::: RECORDS TO PROCESS

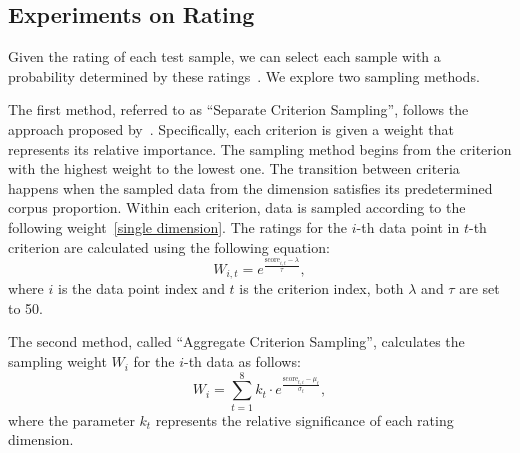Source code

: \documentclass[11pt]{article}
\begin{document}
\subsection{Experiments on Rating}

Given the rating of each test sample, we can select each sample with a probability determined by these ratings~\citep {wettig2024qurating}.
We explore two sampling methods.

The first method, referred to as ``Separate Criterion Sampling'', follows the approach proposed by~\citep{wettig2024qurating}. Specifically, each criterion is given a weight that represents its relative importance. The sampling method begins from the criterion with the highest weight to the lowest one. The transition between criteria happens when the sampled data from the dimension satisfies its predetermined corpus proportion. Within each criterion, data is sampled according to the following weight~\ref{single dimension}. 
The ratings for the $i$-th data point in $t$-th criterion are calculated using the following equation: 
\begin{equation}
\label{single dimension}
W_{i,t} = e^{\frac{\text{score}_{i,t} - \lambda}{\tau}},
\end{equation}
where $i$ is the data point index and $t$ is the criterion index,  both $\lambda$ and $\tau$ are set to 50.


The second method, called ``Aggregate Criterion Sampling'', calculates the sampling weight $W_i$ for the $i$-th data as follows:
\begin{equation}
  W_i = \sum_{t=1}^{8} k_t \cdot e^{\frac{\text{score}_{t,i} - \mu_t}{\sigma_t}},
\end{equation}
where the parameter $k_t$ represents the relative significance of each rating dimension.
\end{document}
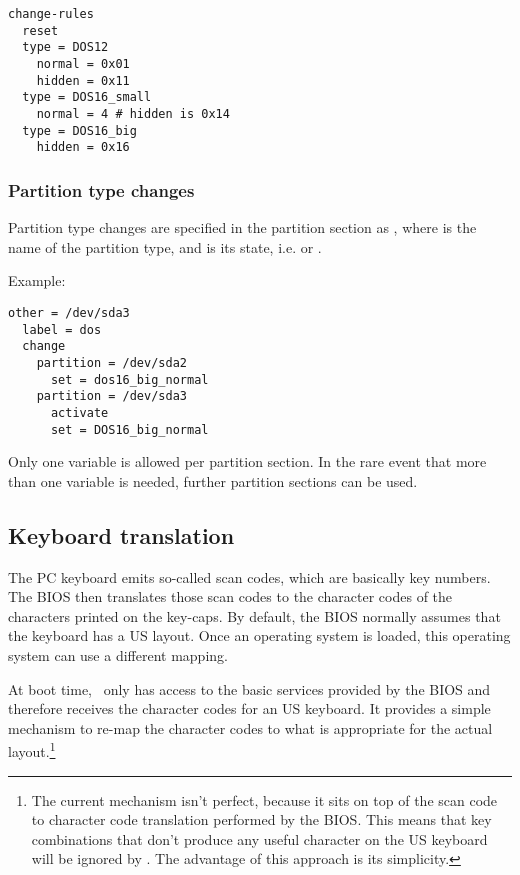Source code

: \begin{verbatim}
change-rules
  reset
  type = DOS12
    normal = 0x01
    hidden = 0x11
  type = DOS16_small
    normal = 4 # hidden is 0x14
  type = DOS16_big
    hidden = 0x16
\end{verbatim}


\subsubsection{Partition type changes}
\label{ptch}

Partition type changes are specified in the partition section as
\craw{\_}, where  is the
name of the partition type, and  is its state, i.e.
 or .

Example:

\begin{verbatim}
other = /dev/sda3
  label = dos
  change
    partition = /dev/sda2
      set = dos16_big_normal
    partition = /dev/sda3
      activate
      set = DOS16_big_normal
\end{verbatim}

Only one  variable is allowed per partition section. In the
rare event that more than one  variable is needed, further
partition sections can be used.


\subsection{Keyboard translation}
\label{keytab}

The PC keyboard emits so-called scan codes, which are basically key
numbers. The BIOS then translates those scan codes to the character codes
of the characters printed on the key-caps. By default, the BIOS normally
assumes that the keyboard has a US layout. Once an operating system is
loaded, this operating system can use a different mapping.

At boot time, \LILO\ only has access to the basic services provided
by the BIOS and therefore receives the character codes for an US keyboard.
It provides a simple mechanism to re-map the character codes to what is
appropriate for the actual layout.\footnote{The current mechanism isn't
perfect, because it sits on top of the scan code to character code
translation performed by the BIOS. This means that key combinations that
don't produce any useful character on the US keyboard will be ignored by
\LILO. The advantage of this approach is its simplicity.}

::::::

Output, from the data above, the lines from the line with "type = DOS16_big" to the line with "perfect, because it" exactly as they stand, both ends included and nothing else.

  type = DOS16_big
    hidden = 0x16
\end{verbatim}


\subsubsection{Partition type changes}
\label{ptch}

Partition type changes are specified in the partition section as
\craw{\_}, where  is the
name of the partition type, and  is its state, i.e.
 or .

Example:

\begin{verbatim}
other = /dev/sda3
  label = dos
  change
    partition = /dev/sda2
      set = dos16_big_normal
    partition = /dev/sda3
      activate
      set = DOS16_big_normal
\end{verbatim}

Only one  variable is allowed per partition section. In the
rare event that more than one  variable is needed, further
partition sections can be used.


\subsection{Keyboard translation}
\label{keytab}

The PC keyboard emits so-called scan codes, which are basically key
numbers. The BIOS then translates those scan codes to the character codes
of the characters printed on the key-caps. By default, the BIOS normally
assumes that the keyboard has a US layout. Once an operating system is
loaded, this operating system can use a different mapping.

At boot time, \LILO\ only has access to the basic services provided
by the BIOS and therefore receives the character codes for an US keyboard.
It provides a simple mechanism to re-map the character codes to what is
appropriate for the actual layout.\footnote{The current mechanism isn't
perfect, because it sits on top of the scan code to character code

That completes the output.